Any assistance is appreciated. Thanks again for all the hard work on the Geospatial packages.
maxlag will have physical units of length–whatever your data’s coordinates are expressed in. (This will “work” if your data are in lon/lat coordinates, but you should really project them to UTM or whatever, since one degree of longitude represents a varying physical distance as you move from the equator to the pole.)
nlags does not have units–it’s just the number of bins the variogram point cloud gets averaged into (i.e., the number of points/bars in the figure here).
@ElOceanografo ahh, so that helps a lot. Thanks for the clarification. That is what I was missing. I have coordinates in both UTM and lat/long, but you are saying that GeoStats will compute distances in both methods. So for
maxlag the unit is in degrees for lat/long and in meters for UTM. Further,
maxlag represents half of the maximum possible lag between two points. So if an image is 100x100 pixels, then the maximum lag between any two points is 100, and half of that is 50 right. I can configure the
maxlag, but otherwise it would be half of the total possible lag in whatever units the data is in.
I think I understand
nlags now. So these are just the bins that represent the distance between groups of observations. I guess
maxlag will chop the total distance into bins, and then
nlags represents how many of those bins to use in computing the variogram.

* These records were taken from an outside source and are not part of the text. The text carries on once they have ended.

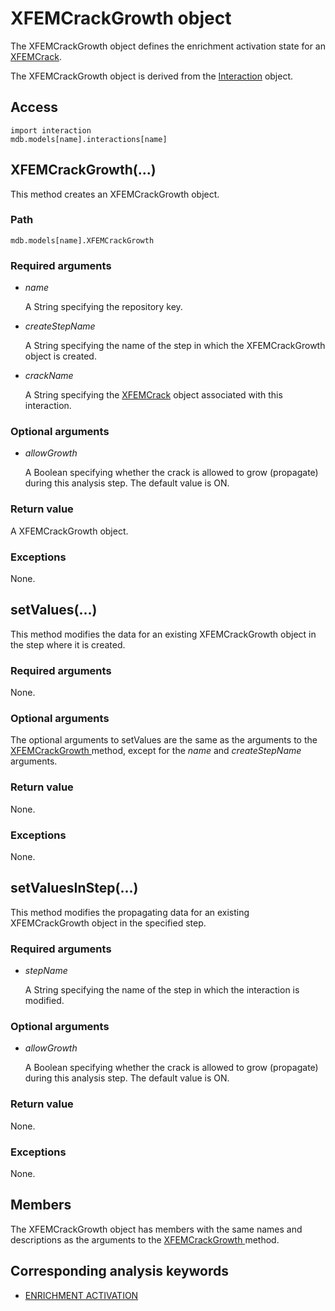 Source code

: # XFEMCrackGrowth object

The XFEMCrackGrowth object defines the enrichment activation state for an [XFEMCrack](https://help.3ds.com/2022/english/DSSIMULIA_Established/SIMACAEKERRefMap/simaker-c-xfemcrackpyc.htm?ContextScope=all).

The XFEMCrackGrowth object is derived from the [Interaction](https://help.3ds.com/2022/english/DSSIMULIA_Established/SIMACAEKERRefMap/simaker-c-interactionpyc.htm?ContextScope=all) object.

## Access

```
import interaction
mdb.models[name].interactions[name]
```

## XFEMCrackGrowth(...)



This method creates an XFEMCrackGrowth object.



### Path

```
mdb.models[name].XFEMCrackGrowth
```

### Required arguments

- *name*

  A String specifying the repository key.

- *createStepName*

  A String specifying the name of the step in which the XFEMCrackGrowth object is created.

- *crackName*

  A String specifying the [XFEMCrack](https://help.3ds.com/2022/english/DSSIMULIA_Established/SIMACAEKERRefMap/simaker-c-xfemcrackpyc.htm?ContextScope=all) object associated with this interaction.

### Optional arguments

- *allowGrowth*

  A Boolean specifying whether the crack is allowed to grow (propagate) during this analysis step. The default value is ON.

### Return value

A XFEMCrackGrowth object.

### Exceptions

None.



## setValues(...)



This method modifies the data for an existing XFEMCrackGrowth object in the step where it is created.



### Required arguments

None.

### Optional arguments

The optional arguments to setValues are the same as the arguments to the [XFEMCrackGrowth ](https://help.3ds.com/2022/english/DSSIMULIA_Established/SIMACAEKERRefMap/simaker-c-xfemcrackgrowthpyc.htm?ContextScope=all#simaker-xfemcrackgrowthxfemcrackgrowthpyc)method, except for the *name* and *createStepName* arguments.

### Return value

None.

### Exceptions

None.



## setValuesInStep(...)



This method modifies the propagating data for an existing XFEMCrackGrowth object in the specified step.



### Required arguments

- *stepName*

  A String specifying the name of the step in which the interaction is modified.

### Optional arguments

- *allowGrowth*

  A Boolean specifying whether the crack is allowed to grow (propagate) during this analysis step. The default value is ON.

### Return value

None.

### Exceptions

None.



## Members

The XFEMCrackGrowth object has members with the same names and descriptions as the arguments to the [XFEMCrackGrowth ](https://help.3ds.com/2022/english/DSSIMULIA_Established/SIMACAEKERRefMap/simaker-c-xfemcrackgrowthpyc.htm?ContextScope=all#simaker-xfemcrackgrowthxfemcrackgrowthpyc)method.



## Corresponding analysis keywords

- [ENRICHMENT ACTIVATION](https://help.3ds.com/2022/english/DSSIMULIA_Established/SIMACAEKEYRefMap/simakey-r-enrichmentactivation.htm?ContextScope=all#simakey-r-enrichmentactivation)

Does that sounds about right. Thanks again.
Well, for a 100 x 100 grid, the maximum lag is actually
sqrt(100^2 + 100^2) (Pythagoras), but yes, that’s the idea.
If you have a spatial variable z measured at n locations, you have n(n-1) pairs of datapoints to compare to each other. Each one of these pairs is separated by a spatial distance or “lag” h, and the measurements of the spatial process at those two points differs by some value \Delta = z_i - z_j. If you make a scatterplot of h vs. |\Delta|^2, with one point for each pair of measurements, it would conceptually look like this:
Typically you divide the x-axis into a series of discrete intervals and take the average value of |\Delta|^2 within each of those bins to calculate the empirical variogram. In
EmpiricalVariogram() from GeoStats,
maxlag sets the upper limit of the x-axis on this plot, and
nlags determines how many bins to divide the interval
[0, maxlag] into.
@ElOceanografo Yep, okay so that makes sense. I really appreciate your sharing that information. Now I understand what those arguments mean. I will see if I can help to update the documentation for the package based on your comments.